Ms O'Donnell, a marketing consultant, won even though she had been lambasted by others in the Republican Party – the local party chairman described her as "as a delusional liar". Her victory illustrates the truculent national mood and the unwillingness of voters to listen to their party leaders.

The lessons were similar elsewhere on Tuesday, which saw the last big round of primaries before the November midterms. The once very popular Washington DC Mayor Adrian Fenty, a Democrat, lost his primary race. Republicans in New York were dumbfounded as their party-supported candidate for governor, Rick Lazio, went down to the much more conservative Carl Paladino, who has vowed to take a "baseball bat" to the state capital.

Mr Paladino's fortunes were apparently not dented by the release of emails he had sent to friends with racist jokes and pornographic images – one actually showed a digitally-doctored image of President Barack Obama and Mrs Obama as a pimp and prostitute. The national consequences of his win may be limited, however. Few would have expected even Mr Lazio to beat the Democrat candidate for the governorship, Andrew Cuomo; Mr Paladino's chances seem still slimmer.

The fallout from Ms O'Donnell's win is more easily guessed at. Republican leaders had been counting on a win on Tuesday by her rival Mike Castle, a moderate in the party who has held state-wide elected positions in Delaware for roughly four decades. It was assumed not only that he would win the primary but thereafter he would go on to win the Senate seat that once belonged to the Vice President, Joe Biden.

That assumption does not hold for Ms O'Donnell. It is not even clear that the Republican Party in Washington will funnel funding to her campaign amid assessments she cannot win in November because her views are too extreme to attract all-important independents. More disastrously, not taking the Delaware Senate seat might put the cherished goal of taking control of the US Senate out of the party's reach.

Party unity in the wake of Ms O'Donnell's win will also fray.

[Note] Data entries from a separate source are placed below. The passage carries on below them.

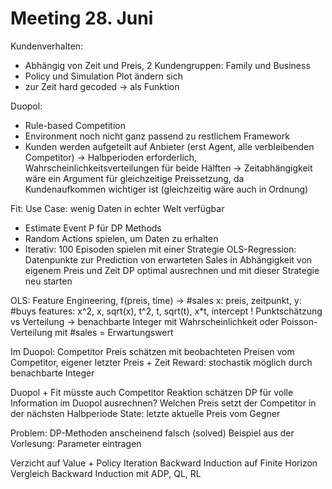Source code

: # Meeting 28. Juni

Kundenverhalten:
- Abhängig von Zeit und Preis, 2 Kundengruppen: Family und Business
- Policy und Simulation Plot ändern sich
- zur Zeit hard gecoded -> als Funktion

Duopol:
- Rule-based Competition
- Environment noch nicht ganz passend zu restlichem Framework
- Kunden werden aufgeteilt auf Anbieter (erst Agent, alle verbleibenden Competitor)
-> Halbperioden erforderlich, Wahrscheinlichkeitsverteilungen für beide Hälften
-> Zeitabhängigkeit wäre ein Argument für gleichzeitige Preissetzung, da Kundenaufkommen wichtiger ist (gleichzeitig wäre auch in Ordnung)

Fit:
Use Case: wenig Daten in echter Welt verfügbar
- Estimate Event P für DP Methods
- Random Actions spielen, um Daten zu erhalten
- Iterativ: 
    100 Episoden spielen mit einer Strategie
    OLS-Regression: Datenpunkte zur Prediction von erwarteten Sales in Abhängigkeit von eigenem Preis und Zeit
    DP optimal ausrechnen und mit dieser Strategie neu starten

OLS: Feature Engineering, f(preis, time) -> #sales
x: preis, zeitpunkt, y: #buys
features: x^2, x, sqrt(x), t^2, t, sqrt(t), x*t, intercept
! Punktschätzung vs Verteilung -> benachbarte Integer mit Wahrscheinlichkeit oder Poisson-Verteilung mit #sales = Erwartungswert

Im Duopol: Competitor Preis schätzen mit beobachteten Preisen vom Competitor, eigener letzter Preis + Zeit
Reward: stochastik möglich durch benachbarte Integer

Duopol + Fit müsste auch Competitor Reaktion schätzen
DP für volle Information im Duopol ausrechnen? Welchen Preis setzt der Competitor in der nächsten Halbperiode
State: letzte aktuelle Preis vom Gegner


Problem: DP-Methoden anscheinend falsch (solved)
Beispiel aus der Vorlesung: Parameter eintragen

Verzicht auf Value + Policy Iteration
Backward Induction auf Finite Horizon
Vergleich Backward Induction mit ADP, QL, RL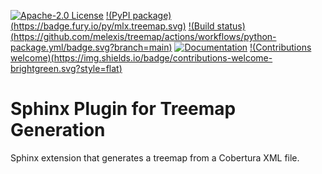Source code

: [![Apache-2.0 License](https://img.shields.io/github/license/saltstack/salt)](https://www.apache.org/licenses/LICENSE-2.0)
[!(PyPI package)(https://badge.fury.io/py/mlx.treemap.svg)](https://pypi.org/project/mlx.treemap/)
[!(Build status)(https://github.com/melexis/treemap/actions/workflows/python-package.yml/badge.svg?branch=main)](https://github.com/melexis/treemap/actions/workflows/python-package.yml)
[![Documentation](https://img.shields.io/badge/Documentation-published-brightgreen.svg)](https://melexis.github.io/treemap/)
[!(Contributions welcome)(https://img.shields.io/badge/contributions-welcome-brightgreen.svg?style=flat)](https://github.com/melexis/treemap/issues)

# Sphinx Plugin for Treemap Generation

Sphinx extension that generates a treemap from a Cobertura XML file.
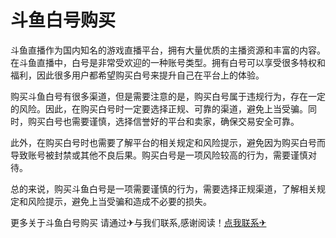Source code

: # 斗鱼白号购买

斗鱼直播作为国内知名的游戏直播平台，拥有大量优质的主播资源和丰富的内容。在斗鱼直播中，白号是非常受欢迎的一种账号类型。拥有白号可以享受很多特权和福利，因此很多用户都希望购买白号来提升自己在平台上的体验。

购买斗鱼白号有很多渠道，但是需要注意的是，购买白号属于违规行为，存在一定的风险。因此，在购买白号时一定要选择正规、可靠的渠道，避免上当受骗。同时，购买白号也需要谨慎，选择信誉好的平台和卖家，确保交易安全可靠。

此外，在购买白号时也需要了解平台的相关规定和风险提示，避免因为购买白号而导致账号被封禁或其他不良后果。购买白号是一项风险较高的行为，需要谨慎对待。

总的来说，购买斗鱼白号是一项需要谨慎的行为，需要选择正规渠道，了解相关规定和风险提示，避免上当受骗和造成不必要的损失。

更多关于斗鱼白号购买 请通过✈与我们联系,感谢阅读！[点我联系✈](https://www.G208.com)
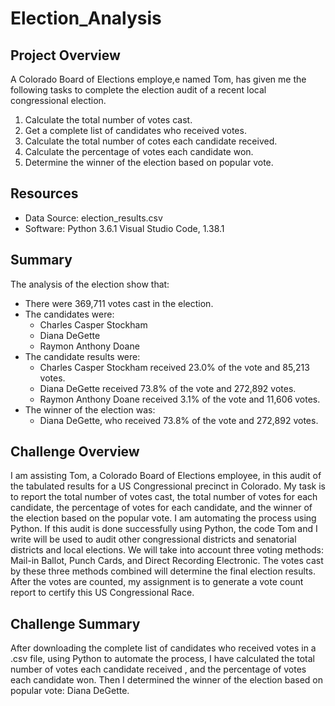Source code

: # Election_Analysis

## Project Overview
A Colorado Board of Elections employe,e named Tom, has given me the following tasks to complete the election audit of a recent local congressional election.

1. Calculate the total number of votes cast.
2. Get a complete list of candidates who received votes.
3. Calculate the total number of cotes each candidate received.
4. Calculate the percentage of votes each candidate won.
5. Determine the winner of the election based on popular vote.

## Resources
- Data Source: election_results.csv
- Software: Python 3.6.1 Visual Studio Code, 1.38.1

## Summary
The analysis of the election show that:
- There were 369,711 votes cast in the election.
- The candidates were:
    - Charles Casper Stockham
    - Diana DeGette
    - Raymon Anthony Doane
- The candidate results were:
    - Charles Casper Stockham received 23.0% of the vote and 85,213 votes.
    - Diana DeGette received 73.8% of the vote and 272,892 votes.
    - Raymon Anthony Doane received 3.1% of the vote and 11,606 votes.
- The winner of the election was:
    - Diana DeGette, who received 73.8% of the vote and 272,892 votes.

## Challenge Overview
I am assisting Tom, a Colorado Board of Elections employee, in this audit of the tabulated results for a US Congressional precinct in Colorado. My task is to report the total number of votes cast, the total number of votes for each candidate, the percentage of votes for each candidate, and the winner of the election based on the popular vote. I am automating the process using Python. If this audit is done successfully using Python, the code Tom and I write will be used to audit other congressional districts and senatorial districts and local elections. We will take into account three voting methods: Mail-in Ballot, Punch Cards, and Direct Recording Electronic. The votes cast by these three methods combined will determine the final election results. After the votes are counted, my assignment is to generate a vote count report to certify this US Congressional Race. 
## Challenge Summary
After downloading the complete list of candidates who received votes in a .csv file, using Python to automate the process, I have calculated the total number of votes each candidate received , and the percentage of votes each candidate won. Then I determined the winner of the election based on popular vote: Diana DeGette. 
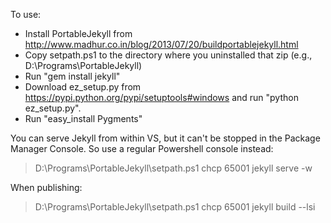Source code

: To use:

- Install PortableJekyll from http://www.madhur.co.in/blog/2013/07/20/buildportablejekyll.html
- Copy setpath.ps1 to the directory where you uninstalled that zip (e.g., D:\Programs\PortableJekyll)
- Run "gem install jekyll"
- Download ez\_setup.py from https://pypi.python.org/pypi/setuptools#windows and run "python ez_setup.py".
- Run "easy_install Pygments"

You can serve Jekyll from within VS, but it can't be stopped in the Package Manager Console. So use a regular Powershell console instead:
> D:\Programs\PortableJekyll\setpath.ps1
> chcp 65001
> jekyll serve -w

When publishing:
> D:\Programs\PortableJekyll\setpath.ps1
> chcp 65001
> jekyll build --lsi
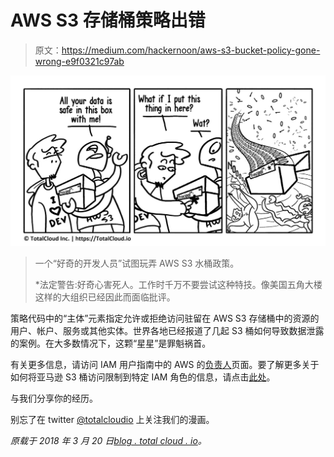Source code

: # AWS S3 存储桶策略出错

> 原文：<https://medium.com/hackernoon/aws-s3-bucket-policy-gone-wrong-e9f0321c97ab>

![](img/3966d1ba2e69e38acc0cbe369f2c5cbf.png)

> 一个“好奇的开发人员”试图玩弄 AWS S3 水桶政策。
> 
> *法定警告:好奇心害死人。工作时千万不要尝试这种特技。像美国五角大楼这样的大组织已经因此而面临批评。

策略代码中的“主体”元素指定允许或拒绝访问驻留在 AWS S3 存储桶中的资源的用户、帐户、服务或其他实体。世界各地已经报道了几起 S3 桶如何导致数据泄露的案例。在大多数情况下，这颗“星星”是罪魁祸首。

有关更多信息，请访问 IAM 用户指南中的 AWS 的[负责人](http://docs.aws.amazon.com/IAM/latest/UserGuide/reference_policies_elements.html#Principal)页面。要了解更多关于如何将亚马逊 S3 桶访问限制到特定 IAM 角色的信息，请点击[此处](https://aws.amazon.com/blogs/security/how-to-restrict-amazon-s3-bucket-access-to-a-specific-iam-role/)。

与我们分享你的经历。

别忘了在 twitter [@totalcloudio](https://twitter.com/totalcloudio) 上关注我们的漫画。

*原载于 2018 年 3 月 20 日*[*blog . total cloud . io*](https://blog.totalcloud.io/aws-s3-bucket-policy-gone-wrong/)*。*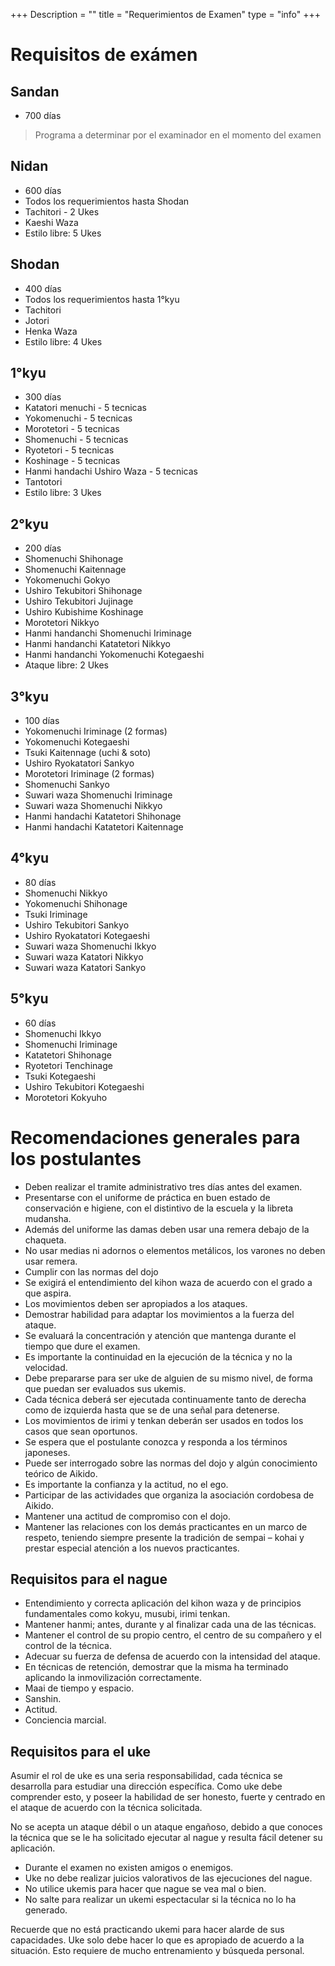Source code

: +++
Description = ""
title = "Requerimientos de Examen"
type = "info"
+++


# Requisitos de exámen

## Sandan

- 700 días

> Programa a determinar por el examinador en el momento del examen

## Nidan

- 600 días
- Todos los requerimientos hasta Shodan
- Tachitori - 2 Ukes
- Kaeshi Waza
- Estilo libre: 5 Ukes

## Shodan

- 400 días
- Todos los requerimientos hasta 1°kyu
- Tachitori
- Jotori
- Henka Waza
- Estilo libre: 4 Ukes

## 1°kyu

- 300 días
- Katatori menuchi - 5 tecnicas
- Yokomenuchi - 5 tecnicas
- Morotetori - 5 tecnicas
- Shomenuchi - 5 tecnicas
- Ryotetori - 5 tecnicas
- Koshinage - 5 tecnicas
- Hanmi handachi Ushiro Waza - 5 tecnicas
- Tantotori
- Estilo libre: 3 Ukes

## 2°kyu

- 200 días
- Shomenuchi Shihonage
- Shomenuchi Kaitennage
- Yokomenuchi Gokyo
- Ushiro Tekubitori Shihonage
- Ushiro Tekubitori Jujinage
- Ushiro Kubishime Koshinage
- Morotetori Nikkyo
- Hanmi handanchi Shomenuchi Iriminage
- Hanmi handanchi Katatetori Nikkyo
- Hanmi handanchi Yokomenuchi Kotegaeshi
- Ataque libre: 2 Ukes

## 3°kyu

- 100 días
- Yokomenuchi Iriminage (2 formas)
- Yokomenuchi Kotegaeshi
- Tsuki Kaitennage (uchi & soto)
- Ushiro Ryokatatori Sankyo
- Morotetori Iriminage (2 formas)
- Shomenuchi Sankyo
- Suwari waza Shomenuchi Iriminage
- Suwari waza Shomenuchi Nikkyo
- Hanmi handachi Katatetori Shihonage
- Hanmi handachi Katatetori Kaitennage

## 4°kyu

- 80 días
- Shomenuchi Nikkyo
- Yokomenuchi Shihonage
- Tsuki Iriminage
- Ushiro Tekubitori Sankyo
- Ushiro Ryokatatori Kotegaeshi
- Suwari waza Shomenuchi Ikkyo
- Suwari waza Katatori Nikkyo
- Suwari waza Katatori Sankyo

## 5°kyu

- 60 días
- Shomenuchi Ikkyo
- Shomenuchi Iriminage
- Katatetori Shihonage
- Ryotetori Tenchinage
- Tsuki Kotegaeshi
- Ushiro Tekubitori Kotegaeshi
- Morotetori Kokyuho


# Recomendaciones generales para los postulantes

- Deben realizar el tramite administrativo tres días antes del examen.
- Presentarse con el uniforme de práctica en buen estado de conservación
  e higiene, con el distintivo de la escuela y la libreta mudansha.
- Además del uniforme las damas deben usar una remera debajo de la chaqueta.
- No usar medias ni adornos o elementos metálicos, los varones no deben
  usar remera.
- Cumplir con las normas del dojo
- Se exigirá el entendimiento del kihon waza de acuerdo con el grado a que
  aspira.
- Los movimientos deben ser apropiados a los ataques.
- Demostrar habilidad para adaptar los movimientos a la fuerza del ataque.
- Se evaluará la concentración y atención que mantenga durante el tiempo que
  dure el examen.
- Es importante la continuidad en la ejecución de la técnica y no la velocidad.
- Debe prepararse para ser uke de alguien de su mismo nivel, de forma que
  puedan ser evaluados sus ukemis.
- Cada técnica deberá ser ejecutada continuamente tanto de derecha como de
  izquierda hasta que se de una señal para detenerse.
- Los movimientos de irimi y tenkan deberán ser usados en todos los casos que
  sean oportunos.
- Se espera que el postulante conozca y responda a los términos japoneses.
- Puede ser interrogado sobre las normas del dojo y algún conocimiento teórico
  de Aikido.
- Es importante la confianza y la actitud, no el ego.
- Participar de las actividades que organiza la asociación cordobesa de Aikido.
- Mantener una actitud de compromiso con el dojo.
- Mantener las relaciones con los demás practicantes en un marco de respeto,
  teniendo siempre presente la tradición de sempai – kohai y prestar especial
  atención a los nuevos practicantes.


## Requisitos para el nague

- Entendimiento y correcta aplicación del kihon waza y de principios
  fundamentales como kokyu, musubi, irimi tenkan.
- Mantener hanmi; antes, durante y al finalizar cada una de las técnicas.
- Mantener el control de su propio centro, el centro de su compañero y el
  control de la técnica.
- Adecuar su fuerza de defensa de acuerdo con la intensidad del ataque.
- En técnicas de retención, demostrar que la misma ha terminado aplicando la
  inmovilización correctamente.
- Maai de tiempo y espacio.
- Sanshin.
- Actitud.
- Conciencia marcial.


## Requisitos para el uke

Asumir el rol de uke es una seria responsabilidad, cada técnica se desarrolla
para estudiar una dirección específica. Como uke debe comprender esto, y poseer
la habilidad de ser honesto, fuerte y centrado en el ataque de acuerdo con la
técnica solicitada.

No se acepta un ataque débil o un ataque engañoso, debido a que conoces la
técnica que se le ha solicitado ejecutar al nague y resulta fácil detener su
aplicación.

- Durante el examen no existen amigos o enemigos.
- Uke no debe realizar juicios valorativos de las ejecuciones del nague.
- No utilice ukemis para hacer que nague se vea mal o bien.
- No salte para realizar un ukemi espectacular si la técnica no lo ha generado.

Recuerde que no está practicando ukemi para hacer alarde de sus capacidades.
Uke solo debe hacer lo que es apropiado de acuerdo a la situación. Esto
requiere de mucho entrenamiento y búsqueda personal.
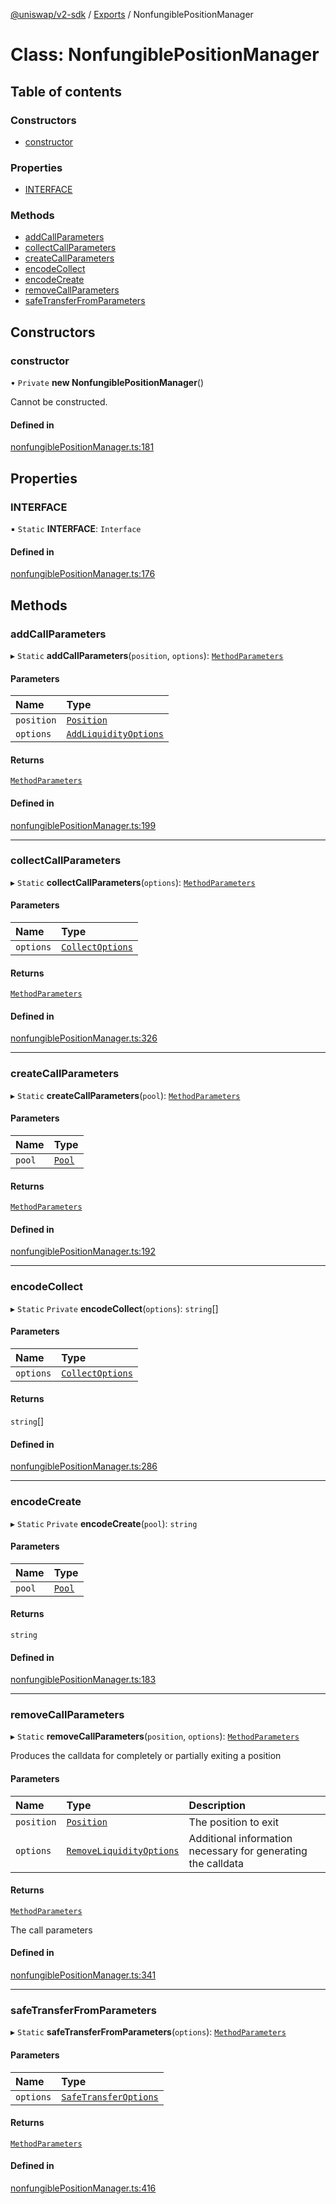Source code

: [@uniswap/v2-sdk](../README.md) / [Exports](../modules.md) / NonfungiblePositionManager

# Class: NonfungiblePositionManager

## Table of contents

### Constructors

- [constructor](NonfungiblePositionManager.md#constructor)

### Properties

- [INTERFACE](NonfungiblePositionManager.md#interface)

### Methods

- [addCallParameters](NonfungiblePositionManager.md#addcallparameters)
- [collectCallParameters](NonfungiblePositionManager.md#collectcallparameters)
- [createCallParameters](NonfungiblePositionManager.md#createcallparameters)
- [encodeCollect](NonfungiblePositionManager.md#encodecollect)
- [encodeCreate](NonfungiblePositionManager.md#encodecreate)
- [removeCallParameters](NonfungiblePositionManager.md#removecallparameters)
- [safeTransferFromParameters](NonfungiblePositionManager.md#safetransferfromparameters)

## Constructors

### constructor

• `Private` **new NonfungiblePositionManager**()

Cannot be constructed.

#### Defined in

[nonfungiblePositionManager.ts:181](https://github.com/Uniswap/v2-sdk/blob/08a7c05/src/nonfungiblePositionManager.ts#L181)

## Properties

### INTERFACE

▪ `Static` **INTERFACE**: `Interface`

#### Defined in

[nonfungiblePositionManager.ts:176](https://github.com/Uniswap/v2-sdk/blob/08a7c05/src/nonfungiblePositionManager.ts#L176)

## Methods

### addCallParameters

▸ `Static` **addCallParameters**(`position`, `options`): [`MethodParameters`](../interfaces/MethodParameters.md)

#### Parameters

| Name | Type |
| :------ | :------ |
| `position` | [`Position`](Position.md) |
| `options` | [`AddLiquidityOptions`](../modules.md#addliquidityoptions) |

#### Returns

[`MethodParameters`](../interfaces/MethodParameters.md)

#### Defined in

[nonfungiblePositionManager.ts:199](https://github.com/Uniswap/v2-sdk/blob/08a7c05/src/nonfungiblePositionManager.ts#L199)

___

### collectCallParameters

▸ `Static` **collectCallParameters**(`options`): [`MethodParameters`](../interfaces/MethodParameters.md)

#### Parameters

| Name | Type |
| :------ | :------ |
| `options` | [`CollectOptions`](../interfaces/CollectOptions.md) |

#### Returns

[`MethodParameters`](../interfaces/MethodParameters.md)

#### Defined in

[nonfungiblePositionManager.ts:326](https://github.com/Uniswap/v2-sdk/blob/08a7c05/src/nonfungiblePositionManager.ts#L326)

___

### createCallParameters

▸ `Static` **createCallParameters**(`pool`): [`MethodParameters`](../interfaces/MethodParameters.md)

#### Parameters

| Name | Type |
| :------ | :------ |
| `pool` | [`Pool`](Pool.md) |

#### Returns

[`MethodParameters`](../interfaces/MethodParameters.md)

#### Defined in

[nonfungiblePositionManager.ts:192](https://github.com/Uniswap/v2-sdk/blob/08a7c05/src/nonfungiblePositionManager.ts#L192)

___

### encodeCollect

▸ `Static` `Private` **encodeCollect**(`options`): `string`[]

#### Parameters

| Name | Type |
| :------ | :------ |
| `options` | [`CollectOptions`](../interfaces/CollectOptions.md) |

#### Returns

`string`[]

#### Defined in

[nonfungiblePositionManager.ts:286](https://github.com/Uniswap/v2-sdk/blob/08a7c05/src/nonfungiblePositionManager.ts#L286)

___

### encodeCreate

▸ `Static` `Private` **encodeCreate**(`pool`): `string`

#### Parameters

| Name | Type |
| :------ | :------ |
| `pool` | [`Pool`](Pool.md) |

#### Returns

`string`

#### Defined in

[nonfungiblePositionManager.ts:183](https://github.com/Uniswap/v2-sdk/blob/08a7c05/src/nonfungiblePositionManager.ts#L183)

___

### removeCallParameters

▸ `Static` **removeCallParameters**(`position`, `options`): [`MethodParameters`](../interfaces/MethodParameters.md)

Produces the calldata for completely or partially exiting a position

#### Parameters

| Name | Type | Description |
| :------ | :------ | :------ |
| `position` | [`Position`](Position.md) | The position to exit |
| `options` | [`RemoveLiquidityOptions`](../interfaces/RemoveLiquidityOptions.md) | Additional information necessary for generating the calldata |

#### Returns

[`MethodParameters`](../interfaces/MethodParameters.md)

The call parameters

#### Defined in

[nonfungiblePositionManager.ts:341](https://github.com/Uniswap/v2-sdk/blob/08a7c05/src/nonfungiblePositionManager.ts#L341)

___

### safeTransferFromParameters

▸ `Static` **safeTransferFromParameters**(`options`): [`MethodParameters`](../interfaces/MethodParameters.md)

#### Parameters

| Name | Type |
| :------ | :------ |
| `options` | [`SafeTransferOptions`](../interfaces/SafeTransferOptions.md) |

#### Returns

[`MethodParameters`](../interfaces/MethodParameters.md)

#### Defined in

[nonfungiblePositionManager.ts:416](https://github.com/Uniswap/v2-sdk/blob/08a7c05/src/nonfungiblePositionManager.ts#L416)

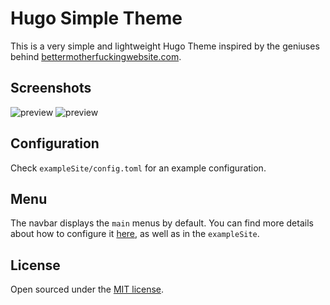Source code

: # Hugo Simple Theme

This is a very simple and lightweight Hugo Theme inspired by the geniuses behind [bettermotherfuckingwebsite.com](http://bettermotherfuckingwebsite.com/).

## Screenshots

![preview](https://raw.githubusercontent.com/Xzya/simple-hugo-theme/master/images/screenshot.png)
![preview](https://raw.githubusercontent.com/Xzya/simple-hugo-theme/master/images/screenshot2.png)

## Configuration

Check `exampleSite/config.toml` for an example configuration.

## Menu

The navbar displays the `main` menus by default. You can find more details about how to configure it [here](https://gohugo.io/templates/menu-templates/), as well as in the `exampleSite`.

## License

Open sourced under the [MIT license](./LICENSE.md).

Karl Rove, the Republican commentator and former Bush aide, expressed his dismay to Fox News. "There's just a lot of nutty things she's been saying that just simply don't add up," he said. "I'm for the Republican, but I've got to tell you, we were looking at eight to nine seats in the Senate. We're now looking at seven to eight. In my opinion, this is not a race we're going to be able to win."

Ms O'Donnell appeared unconcerned at party leaders' discomfort. "I didn't count on the establishment to win the primary," she said on ABC's Good Morning America. "I'm not counting on them to win the general. I'm counting on the voters of Delaware."

It was the third time that Ms O'Donnell had made a run for the Senate in Delaware and earlier this season she was being dismissed by the party and by the media as little more than a gadfly who never gives up. Yet she gained traction. Help came in part with high-profile endorsements from the two most popular figureheads of the resurgent right, Senator Jim DeMint of South Carolina and Alaska's Sarah Palin.

As she noted herself on Tuesday night, she seems also to have bottled a particular energy from women voters, who may be angry not just at the establishment but also at the "white guys" who populate it. In one TV interview, she spoke lavishly of the US Secretary of State, Hillary Clinton, for "blazing the trail" for women in American politics.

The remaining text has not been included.